Records to process:

------------------------

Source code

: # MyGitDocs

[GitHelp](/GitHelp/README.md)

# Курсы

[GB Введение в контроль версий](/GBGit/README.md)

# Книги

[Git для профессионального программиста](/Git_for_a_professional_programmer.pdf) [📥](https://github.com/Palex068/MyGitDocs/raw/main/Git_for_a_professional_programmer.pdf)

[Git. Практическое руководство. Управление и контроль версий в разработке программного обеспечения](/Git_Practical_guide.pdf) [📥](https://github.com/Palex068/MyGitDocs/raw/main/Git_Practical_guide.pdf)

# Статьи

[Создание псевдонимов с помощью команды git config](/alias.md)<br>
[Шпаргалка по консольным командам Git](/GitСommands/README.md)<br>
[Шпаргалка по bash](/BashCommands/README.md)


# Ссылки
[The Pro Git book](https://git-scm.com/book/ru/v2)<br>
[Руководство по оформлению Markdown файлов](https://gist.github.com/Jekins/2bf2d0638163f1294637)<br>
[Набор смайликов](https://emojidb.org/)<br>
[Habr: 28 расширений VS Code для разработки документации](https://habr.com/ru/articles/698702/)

------------------------

What is required: All records are to be printed again, exactly and completely.

Task result:
Source code

: # MyGitDocs

[GitHelp](/GitHelp/README.md)

# Курсы

[GB Введение в контроль версий](/GBGit/README.md)

# Книги

[Git для профессионального программиста](/Git_for_a_professional_programmer.pdf) [📥](https://github.com/Palex068/MyGitDocs/raw/main/Git_for_a_professional_programmer.pdf)

[Git. Практическое руководство. Управление и контроль версий в разработке программного обеспечения](/Git_Practical_guide.pdf) [📥](https://github.com/Palex068/MyGitDocs/raw/main/Git_Practical_guide.pdf)

# Статьи

[Создание псевдонимов с помощью команды git config](/alias.md)<br>
[Шпаргалка по консольным командам Git](/GitСommands/README.md)<br>
[Шпаргалка по bash](/BashCommands/README.md)


# Ссылки
[The Pro Git book](https://git-scm.com/book/ru/v2)<br>
[Руководство по оформлению Markdown файлов](https://gist.github.com/Jekins/2bf2d0638163f1294637)<br>
[Набор смайликов](https://emojidb.org/)<br>
[Habr: 28 расширений VS Code для разработки документации](https://habr.com/ru/articles/698702/)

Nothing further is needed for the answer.